3. COMPETING BUSINESS

As at the Latest Practicable Date, none of the directors or proposed directors of the Company and its subsidiaries and their respective associates had any interests in a business, other than the Group’s business, which competes or is likely to compete with the business of the Group.

4. SERVICE CONTRACTS

As at the Latest Practicable Date, none of the directors or proposed directors of the Company and its subsidiaries had entered, or was proposing to enter, into any service contract with the Company or its subsidiaries which is not expiring or may not be terminated by the Company within a year without payment of any compensation (other than statutory compensation).

5. LITIGATION

As at the Latest Practicable Date, neither the Company nor any of its subsidiaries was engaged in any litigation or arbitration of material importance and no litigation or claim of material importance is known to the Directors to be pending or threatened against the Company or any of its subsidiaries.

6. GENERAL

  • (a) The secretary of the Company is Ms. Chan Lap Sau, Anita, ACIS .

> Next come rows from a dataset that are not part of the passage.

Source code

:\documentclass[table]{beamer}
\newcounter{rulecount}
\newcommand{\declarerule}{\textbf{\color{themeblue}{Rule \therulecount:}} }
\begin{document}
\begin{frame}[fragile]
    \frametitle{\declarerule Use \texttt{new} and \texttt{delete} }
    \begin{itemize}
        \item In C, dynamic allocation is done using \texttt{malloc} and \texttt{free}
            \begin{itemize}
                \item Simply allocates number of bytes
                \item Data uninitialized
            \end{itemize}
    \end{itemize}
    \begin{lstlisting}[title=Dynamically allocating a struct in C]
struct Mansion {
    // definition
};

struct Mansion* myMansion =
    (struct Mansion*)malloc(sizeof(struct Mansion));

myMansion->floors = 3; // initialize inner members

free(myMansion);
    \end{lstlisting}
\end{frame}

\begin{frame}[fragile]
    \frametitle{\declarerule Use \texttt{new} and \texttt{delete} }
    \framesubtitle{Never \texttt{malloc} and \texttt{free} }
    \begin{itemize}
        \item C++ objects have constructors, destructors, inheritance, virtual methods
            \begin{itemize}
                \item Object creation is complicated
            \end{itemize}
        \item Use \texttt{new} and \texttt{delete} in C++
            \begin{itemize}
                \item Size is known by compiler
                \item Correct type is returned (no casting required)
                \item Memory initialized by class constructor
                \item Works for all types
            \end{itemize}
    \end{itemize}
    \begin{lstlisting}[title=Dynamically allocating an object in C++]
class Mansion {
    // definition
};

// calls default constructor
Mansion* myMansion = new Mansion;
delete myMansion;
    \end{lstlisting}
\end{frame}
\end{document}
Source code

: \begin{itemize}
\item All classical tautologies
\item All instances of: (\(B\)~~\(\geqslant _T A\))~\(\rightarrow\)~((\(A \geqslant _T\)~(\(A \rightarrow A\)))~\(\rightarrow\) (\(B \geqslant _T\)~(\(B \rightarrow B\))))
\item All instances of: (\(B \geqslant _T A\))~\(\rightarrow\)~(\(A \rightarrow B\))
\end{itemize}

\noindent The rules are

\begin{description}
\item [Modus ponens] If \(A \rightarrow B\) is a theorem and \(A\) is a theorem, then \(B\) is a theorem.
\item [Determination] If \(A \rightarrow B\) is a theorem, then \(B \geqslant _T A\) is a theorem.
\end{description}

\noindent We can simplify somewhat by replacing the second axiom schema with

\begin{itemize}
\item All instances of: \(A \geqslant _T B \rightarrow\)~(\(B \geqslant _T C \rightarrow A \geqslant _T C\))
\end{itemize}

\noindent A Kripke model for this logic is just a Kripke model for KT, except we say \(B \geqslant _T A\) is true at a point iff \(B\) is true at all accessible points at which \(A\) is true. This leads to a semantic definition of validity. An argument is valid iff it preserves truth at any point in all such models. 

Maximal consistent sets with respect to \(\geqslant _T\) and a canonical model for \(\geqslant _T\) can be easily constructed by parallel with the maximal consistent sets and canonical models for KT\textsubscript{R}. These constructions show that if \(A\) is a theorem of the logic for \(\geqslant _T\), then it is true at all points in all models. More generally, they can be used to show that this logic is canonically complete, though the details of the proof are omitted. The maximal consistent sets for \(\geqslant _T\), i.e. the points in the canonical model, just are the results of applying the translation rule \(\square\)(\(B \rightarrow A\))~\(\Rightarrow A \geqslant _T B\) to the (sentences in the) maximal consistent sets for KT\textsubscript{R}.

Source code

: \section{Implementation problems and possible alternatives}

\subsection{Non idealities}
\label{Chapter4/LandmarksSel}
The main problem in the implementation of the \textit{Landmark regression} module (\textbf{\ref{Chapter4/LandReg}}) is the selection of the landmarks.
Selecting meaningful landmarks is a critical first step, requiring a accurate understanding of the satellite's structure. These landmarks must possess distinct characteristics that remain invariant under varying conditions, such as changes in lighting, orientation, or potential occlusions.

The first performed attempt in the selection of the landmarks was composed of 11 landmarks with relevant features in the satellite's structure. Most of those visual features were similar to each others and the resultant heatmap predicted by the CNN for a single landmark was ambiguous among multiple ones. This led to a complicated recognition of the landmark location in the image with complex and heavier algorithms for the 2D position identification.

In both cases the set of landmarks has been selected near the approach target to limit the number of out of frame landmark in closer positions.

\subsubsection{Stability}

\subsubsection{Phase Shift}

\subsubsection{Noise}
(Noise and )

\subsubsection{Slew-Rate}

  • (b) The qualified accountant of the Company is Mr. Lai Yat Hung, Edmund, who is a qualified accountant with the Institute of Chartered Accountants in England and Wales.

  • (c) The share registrar and transfer office of the Company in the Cayman Islands is HSBC Financial Services (Cayman) Limited, HSBC House, Mary Street, P.O. Box 1109 GT, Grand Cayman, Cayman Islands, British West Indies. The branch share registrar and transfer office of the Company in Hong Kong is Tengis Limited, Ground Floor, Bank of East Asia Harbour View Centre, 56 Gloucester Road, Wanchai, Hong Kong.

  • (d) The English text of this circular should prevail over the Chinese text in the case of inconsistency.